La joven miró el banco de nubes oscuras que avanzaba hacia ellos. El cielo llevaba tanto tiempo despejado que las miró asombrada: eran nubes cargadas de lluvia.
Inmóviles, observaron cómo se acercaba una pared gris brumosa que bajaba por la colina. Al cabo de un minuto la tenían encima, azotándolos con gotas dispersas tan gruesas que al caer levantaban pequeños anillos de polvo de la tierra.
Lucas la agarró del brazo y la empujó hacia el porche. Se pusieron a cubierto justo cuando la lluvia se convertía en diluvio. Los truenos hacían tanto ruido que el suelo temblaba.
Se quedaron en silencio, en el porche, y miraron cómo caía la lluvia. Estaba claro que no iba a ser una breve tormenta de verano, porque la lluvia se convirtió en un aguacero continuo y abundante.
Él ya lo había visto antes y sabía lo que era: se trataba de lo que los rancheros de Colorado llamaban «rompesequías», la señal de un cambio en el tiempo, y en el momento preciso. Ninguno de los ranchos de alrededor había sucumbido todavía, pero el ganado no habría aguantado otra semana.
La fuerte lluvia reabastecería las aguas subterráneas y llenaría los pozos, salvaría los ranchos y el ganado, y le devolvería la vida a los pastos. El exceso de agua de la montaña llenaría de nuevo Ángel Creek, aunque sólo de manera temporal; el valle reviviría, pero sería demasiado tarde para ella y para el huerto.
Al final, todos habían sobrevivido a la sequía. Todos... salvo Dee.
La joven se dio la vuelta y entró en la cabaña, cerrando la puerta en silencio a su espalda.
No recordaba la última vez que había llorado; sin embargo, en aquel momento, lo hizo.
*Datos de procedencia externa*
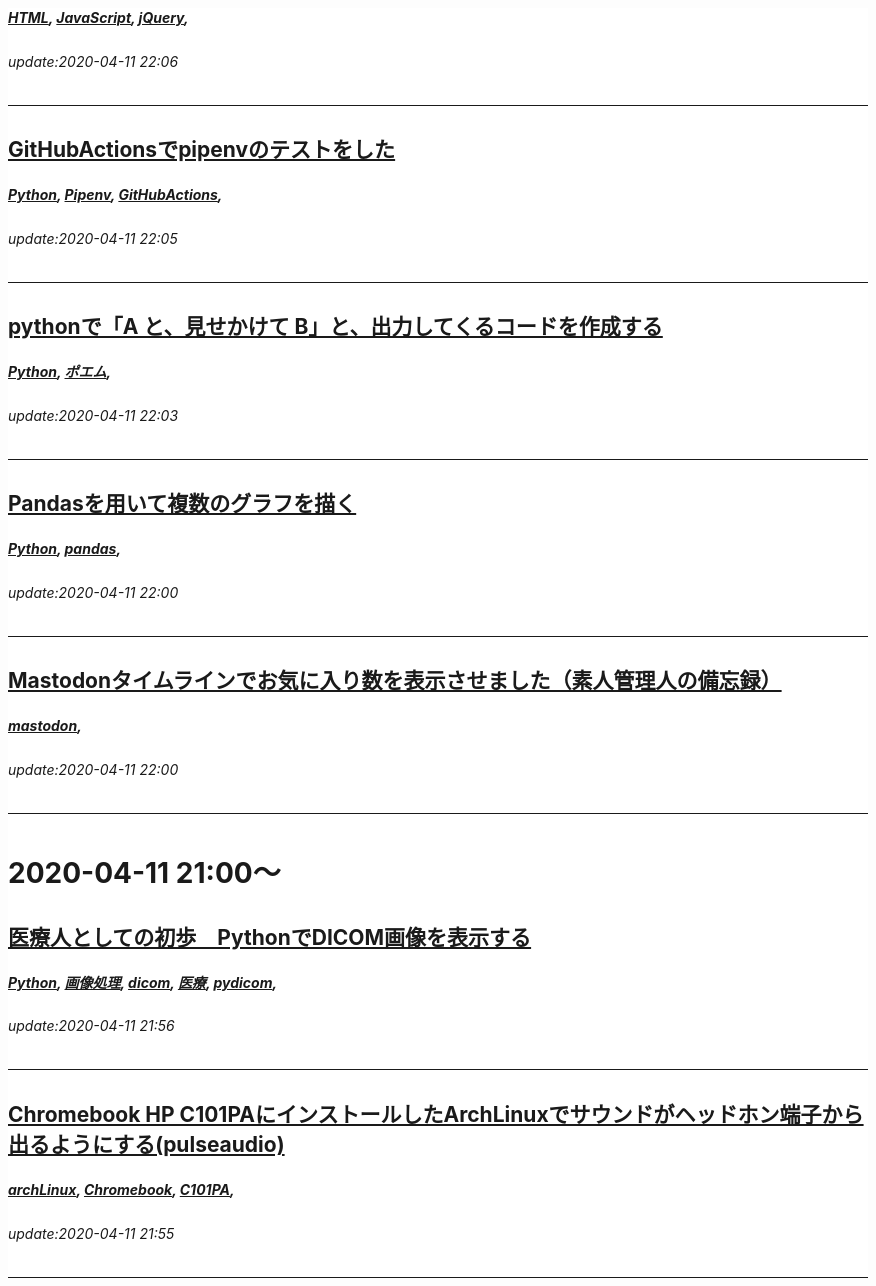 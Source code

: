 ##### [HTML](https://qiita.com/tags/HTML), [JavaScript](https://qiita.com/tags/JavaScript), [jQuery](https://qiita.com/tags/jQuery), 
###### update:2020-04-11 22:06
---
## [GitHubActionsでpipenvのテストをした](https://qiita.com/taittide/items/87fa7a0c8e91c01c612b)
##### [Python](https://qiita.com/tags/Python), [Pipenv](https://qiita.com/tags/Pipenv), [GitHubActions](https://qiita.com/tags/GitHubActions), 
###### update:2020-04-11 22:05
---
## [pythonで「A と、見せかけて B」と、出力してくるコードを作成する](https://qiita.com/seigot/items/96a7095568128cc2e3df)
##### [Python](https://qiita.com/tags/Python), [ポエム](https://qiita.com/tags/ポエム), 
###### update:2020-04-11 22:03
---
## [Pandasを用いて複数のグラフを描く](https://qiita.com/Daiki_P/items/2a3fefc3912f18c30b94)
##### [Python](https://qiita.com/tags/Python), [pandas](https://qiita.com/tags/pandas), 
###### update:2020-04-11 22:00
---
## [Mastodonタイムラインでお気に入り数を表示させました（素人管理人の備忘録）](https://qiita.com/aikokuUMR/items/dc0e7c64e0cb50748d6f)
##### [mastodon](https://qiita.com/tags/mastodon), 
###### update:2020-04-11 22:00
---




# 2020-04-11 21:00～
## [医療人としての初歩　PythonでDICOM画像を表示する](https://qiita.com/Sagawa__/items/0f6741bad4f94650b4d6)
##### [Python](https://qiita.com/tags/Python), [画像処理](https://qiita.com/tags/画像処理), [dicom](https://qiita.com/tags/dicom), [医療](https://qiita.com/tags/医療), [pydicom](https://qiita.com/tags/pydicom), 
###### update:2020-04-11 21:56
---
## [Chromebook HP C101PAにインストールしたArchLinuxでサウンドがヘッドホン端子から出るようにする(pulseaudio)](https://qiita.com/OldS9l/items/052e0d1d1e5c5201769e)
##### [archLinux](https://qiita.com/tags/archLinux), [Chromebook](https://qiita.com/tags/Chromebook), [C101PA](https://qiita.com/tags/C101PA), 
###### update:2020-04-11 21:55
---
Había mantenido un control estricto, se había obligado a trabajar automáticamente en vez de pensar, pero ya no podía seguir poniendo freno a sus sentimientos.
Lucas no podía haber hecho nada que la hiriese más; después de lo mucho que había luchado por sobrevivir, por construirse una vida, él lo había destruido todo. Si se hubiese tratado de Kyle Bellamy, lo habría entendido, y, a pesar del enfado y la hostilidad, habría hecho todo lo posible por evitarlo, pero no se habría sentido tan completamente abatida por la traición. Si no amase a Lucas, no se hallaría sumida en la desesperación. Pero lo amaba. Lo amaba incluso en aquellos momentos, cuando el ranchero le había demostrado con toda claridad que ella no significaba nada para él.
Lucas se quedó junto a la puerta y la oyó llorar, su llanto entretejido con el sonido de la lluvia hasta resultar casi indistinguibles... O quizá ambas cosas fueran lo mismo.
Nunca se había imaginado a Dee llorando, nunca se había imaginado que el sonido de su llanto pudiera desgarrar su alma y dejarla hecha trizas.
Tampoco se había imaginado que él pudiera hacerle tanto daño, y, en aquel preciso instante, supo lo arrogante y estúpido que había sido.